# About this exercise
The answer should consist of each line below that contains the word "Kevin".

# Given data
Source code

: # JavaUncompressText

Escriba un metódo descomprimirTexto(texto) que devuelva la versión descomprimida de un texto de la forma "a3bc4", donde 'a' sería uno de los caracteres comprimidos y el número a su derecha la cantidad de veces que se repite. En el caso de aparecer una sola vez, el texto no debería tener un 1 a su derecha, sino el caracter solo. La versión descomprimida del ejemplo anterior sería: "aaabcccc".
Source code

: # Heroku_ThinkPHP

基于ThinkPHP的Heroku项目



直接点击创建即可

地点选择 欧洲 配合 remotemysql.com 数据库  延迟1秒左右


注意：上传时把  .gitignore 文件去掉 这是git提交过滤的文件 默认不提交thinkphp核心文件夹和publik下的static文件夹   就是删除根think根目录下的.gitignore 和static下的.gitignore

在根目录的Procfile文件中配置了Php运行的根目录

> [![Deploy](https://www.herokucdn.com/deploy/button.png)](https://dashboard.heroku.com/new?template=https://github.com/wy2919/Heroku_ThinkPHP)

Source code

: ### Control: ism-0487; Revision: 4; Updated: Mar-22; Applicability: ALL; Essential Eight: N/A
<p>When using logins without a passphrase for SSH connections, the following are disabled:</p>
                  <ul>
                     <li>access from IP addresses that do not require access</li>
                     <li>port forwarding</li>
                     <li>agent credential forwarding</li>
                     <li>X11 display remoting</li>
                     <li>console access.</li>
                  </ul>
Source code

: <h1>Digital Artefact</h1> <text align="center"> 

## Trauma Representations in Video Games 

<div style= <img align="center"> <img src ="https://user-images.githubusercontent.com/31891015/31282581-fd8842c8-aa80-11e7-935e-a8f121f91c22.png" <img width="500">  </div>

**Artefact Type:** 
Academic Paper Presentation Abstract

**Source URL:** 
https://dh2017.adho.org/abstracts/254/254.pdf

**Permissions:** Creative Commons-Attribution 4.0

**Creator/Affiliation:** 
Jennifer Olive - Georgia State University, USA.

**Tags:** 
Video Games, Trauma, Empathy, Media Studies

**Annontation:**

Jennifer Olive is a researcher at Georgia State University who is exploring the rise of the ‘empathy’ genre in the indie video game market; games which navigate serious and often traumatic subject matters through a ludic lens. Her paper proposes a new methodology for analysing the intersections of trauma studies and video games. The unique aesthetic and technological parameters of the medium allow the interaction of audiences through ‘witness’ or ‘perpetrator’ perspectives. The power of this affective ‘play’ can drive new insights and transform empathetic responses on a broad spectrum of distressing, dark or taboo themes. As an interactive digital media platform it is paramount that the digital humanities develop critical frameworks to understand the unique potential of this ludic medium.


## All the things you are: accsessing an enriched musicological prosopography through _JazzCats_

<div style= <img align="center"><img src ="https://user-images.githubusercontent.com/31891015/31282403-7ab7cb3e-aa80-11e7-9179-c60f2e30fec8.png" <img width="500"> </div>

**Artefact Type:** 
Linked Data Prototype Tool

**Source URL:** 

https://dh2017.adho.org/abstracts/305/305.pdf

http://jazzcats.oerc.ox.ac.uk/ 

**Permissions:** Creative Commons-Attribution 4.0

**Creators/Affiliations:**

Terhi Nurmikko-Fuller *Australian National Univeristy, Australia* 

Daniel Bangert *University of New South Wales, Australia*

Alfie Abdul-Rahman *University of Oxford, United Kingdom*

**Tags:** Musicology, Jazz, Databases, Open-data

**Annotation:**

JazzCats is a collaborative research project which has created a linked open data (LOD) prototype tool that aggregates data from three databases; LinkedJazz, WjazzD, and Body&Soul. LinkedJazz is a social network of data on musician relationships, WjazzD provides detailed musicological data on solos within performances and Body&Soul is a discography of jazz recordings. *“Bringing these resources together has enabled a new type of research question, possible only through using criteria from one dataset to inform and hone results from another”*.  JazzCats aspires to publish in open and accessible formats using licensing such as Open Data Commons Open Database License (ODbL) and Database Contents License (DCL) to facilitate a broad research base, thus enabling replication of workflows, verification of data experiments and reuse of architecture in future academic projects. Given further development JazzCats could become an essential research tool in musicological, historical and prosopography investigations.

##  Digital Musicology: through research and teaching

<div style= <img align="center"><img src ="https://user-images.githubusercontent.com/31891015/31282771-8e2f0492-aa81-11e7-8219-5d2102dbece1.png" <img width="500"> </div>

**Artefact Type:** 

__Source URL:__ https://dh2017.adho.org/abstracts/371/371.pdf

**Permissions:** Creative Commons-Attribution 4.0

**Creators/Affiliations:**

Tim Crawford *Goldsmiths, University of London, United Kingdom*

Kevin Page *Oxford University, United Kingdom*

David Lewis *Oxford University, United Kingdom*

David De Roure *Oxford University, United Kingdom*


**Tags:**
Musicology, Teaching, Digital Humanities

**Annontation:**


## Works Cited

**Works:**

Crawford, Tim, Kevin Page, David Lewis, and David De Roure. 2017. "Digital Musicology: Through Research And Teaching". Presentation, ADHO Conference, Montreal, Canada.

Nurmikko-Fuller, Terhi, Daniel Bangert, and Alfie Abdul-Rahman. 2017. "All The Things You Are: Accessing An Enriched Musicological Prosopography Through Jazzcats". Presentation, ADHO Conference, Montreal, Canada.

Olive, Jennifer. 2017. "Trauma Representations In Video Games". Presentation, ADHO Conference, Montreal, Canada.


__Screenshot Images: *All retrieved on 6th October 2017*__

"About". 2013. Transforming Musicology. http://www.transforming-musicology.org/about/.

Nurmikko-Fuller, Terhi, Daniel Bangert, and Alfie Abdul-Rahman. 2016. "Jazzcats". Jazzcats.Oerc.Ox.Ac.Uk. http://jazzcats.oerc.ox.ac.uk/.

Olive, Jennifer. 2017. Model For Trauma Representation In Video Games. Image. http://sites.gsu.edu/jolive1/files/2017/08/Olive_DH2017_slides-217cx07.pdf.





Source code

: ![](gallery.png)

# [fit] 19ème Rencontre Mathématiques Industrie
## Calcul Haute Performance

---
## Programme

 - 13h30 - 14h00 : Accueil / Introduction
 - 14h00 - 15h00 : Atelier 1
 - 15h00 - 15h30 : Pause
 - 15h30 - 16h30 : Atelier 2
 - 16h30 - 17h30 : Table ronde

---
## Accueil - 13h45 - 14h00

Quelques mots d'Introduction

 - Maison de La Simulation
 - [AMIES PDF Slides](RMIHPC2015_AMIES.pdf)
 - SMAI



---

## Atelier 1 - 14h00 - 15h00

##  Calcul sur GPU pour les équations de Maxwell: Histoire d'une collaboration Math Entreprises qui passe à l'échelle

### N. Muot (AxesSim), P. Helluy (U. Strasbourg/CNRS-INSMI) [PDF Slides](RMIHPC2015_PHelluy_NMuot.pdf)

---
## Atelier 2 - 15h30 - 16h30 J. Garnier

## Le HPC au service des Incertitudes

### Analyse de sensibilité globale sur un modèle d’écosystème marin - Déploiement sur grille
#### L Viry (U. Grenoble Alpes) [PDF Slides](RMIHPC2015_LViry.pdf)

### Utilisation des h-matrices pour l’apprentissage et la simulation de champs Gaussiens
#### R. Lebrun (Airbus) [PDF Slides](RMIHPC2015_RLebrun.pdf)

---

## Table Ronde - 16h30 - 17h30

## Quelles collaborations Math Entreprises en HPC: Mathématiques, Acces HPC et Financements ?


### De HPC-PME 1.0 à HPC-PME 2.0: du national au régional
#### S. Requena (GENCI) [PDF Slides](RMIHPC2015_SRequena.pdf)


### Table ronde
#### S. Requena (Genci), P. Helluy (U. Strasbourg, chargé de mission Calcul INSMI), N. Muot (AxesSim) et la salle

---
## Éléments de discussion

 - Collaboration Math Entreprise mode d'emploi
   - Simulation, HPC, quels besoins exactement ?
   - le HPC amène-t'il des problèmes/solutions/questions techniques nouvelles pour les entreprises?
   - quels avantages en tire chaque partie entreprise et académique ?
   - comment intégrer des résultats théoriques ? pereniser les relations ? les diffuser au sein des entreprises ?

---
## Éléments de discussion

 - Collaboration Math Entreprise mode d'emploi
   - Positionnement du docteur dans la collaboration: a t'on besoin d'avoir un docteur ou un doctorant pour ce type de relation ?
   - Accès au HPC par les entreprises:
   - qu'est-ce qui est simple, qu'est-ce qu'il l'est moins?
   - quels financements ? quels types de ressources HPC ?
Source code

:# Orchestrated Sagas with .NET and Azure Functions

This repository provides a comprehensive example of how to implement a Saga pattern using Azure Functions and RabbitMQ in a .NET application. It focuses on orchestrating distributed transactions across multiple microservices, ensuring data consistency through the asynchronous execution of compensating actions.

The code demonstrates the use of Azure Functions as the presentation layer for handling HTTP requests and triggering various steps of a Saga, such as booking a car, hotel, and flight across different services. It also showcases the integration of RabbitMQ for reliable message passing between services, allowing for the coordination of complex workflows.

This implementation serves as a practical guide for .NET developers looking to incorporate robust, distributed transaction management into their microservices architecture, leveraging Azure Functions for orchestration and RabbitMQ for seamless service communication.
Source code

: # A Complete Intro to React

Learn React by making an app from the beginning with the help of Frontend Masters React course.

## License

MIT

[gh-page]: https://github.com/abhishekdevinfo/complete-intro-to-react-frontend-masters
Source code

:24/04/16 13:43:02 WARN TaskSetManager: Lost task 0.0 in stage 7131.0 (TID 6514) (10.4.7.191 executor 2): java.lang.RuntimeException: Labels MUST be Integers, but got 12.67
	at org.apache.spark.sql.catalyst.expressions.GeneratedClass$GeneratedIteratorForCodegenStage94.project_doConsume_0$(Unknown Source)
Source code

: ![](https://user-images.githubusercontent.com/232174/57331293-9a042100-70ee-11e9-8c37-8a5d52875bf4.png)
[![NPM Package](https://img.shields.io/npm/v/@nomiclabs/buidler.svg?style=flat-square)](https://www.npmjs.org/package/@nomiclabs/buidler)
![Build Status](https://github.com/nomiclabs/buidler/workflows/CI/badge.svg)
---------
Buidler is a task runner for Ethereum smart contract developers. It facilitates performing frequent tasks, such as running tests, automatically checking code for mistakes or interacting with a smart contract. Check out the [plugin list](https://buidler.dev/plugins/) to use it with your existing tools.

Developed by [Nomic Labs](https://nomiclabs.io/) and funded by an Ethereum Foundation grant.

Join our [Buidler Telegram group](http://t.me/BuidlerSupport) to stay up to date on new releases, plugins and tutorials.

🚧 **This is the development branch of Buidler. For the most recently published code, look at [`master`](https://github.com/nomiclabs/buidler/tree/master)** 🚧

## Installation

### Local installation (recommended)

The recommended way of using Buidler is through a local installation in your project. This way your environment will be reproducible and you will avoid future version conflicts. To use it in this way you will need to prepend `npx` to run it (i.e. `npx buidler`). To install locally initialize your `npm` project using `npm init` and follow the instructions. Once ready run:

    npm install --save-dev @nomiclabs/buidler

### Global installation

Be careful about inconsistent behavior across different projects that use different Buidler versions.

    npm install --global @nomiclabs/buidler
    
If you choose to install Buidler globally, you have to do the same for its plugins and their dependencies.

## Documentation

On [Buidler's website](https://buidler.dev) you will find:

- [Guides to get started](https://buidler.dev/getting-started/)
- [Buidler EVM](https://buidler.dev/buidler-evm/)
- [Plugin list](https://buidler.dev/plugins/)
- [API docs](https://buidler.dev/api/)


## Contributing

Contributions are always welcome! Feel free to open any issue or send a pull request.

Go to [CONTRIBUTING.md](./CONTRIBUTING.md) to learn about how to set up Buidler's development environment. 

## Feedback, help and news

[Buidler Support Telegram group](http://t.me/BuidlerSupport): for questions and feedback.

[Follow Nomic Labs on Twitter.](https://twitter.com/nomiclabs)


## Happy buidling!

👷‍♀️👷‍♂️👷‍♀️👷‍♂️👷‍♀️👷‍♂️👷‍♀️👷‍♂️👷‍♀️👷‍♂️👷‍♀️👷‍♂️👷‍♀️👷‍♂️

# Written reply
Kevin Page *Oxford University, United Kingdom*
Crawford, Tim, Kevin Page, David Lewis, and David De Roure. 2017. "Digital Musicology: Through Research And Teaching". Presentation, ADHO Conference, Montreal, Canada.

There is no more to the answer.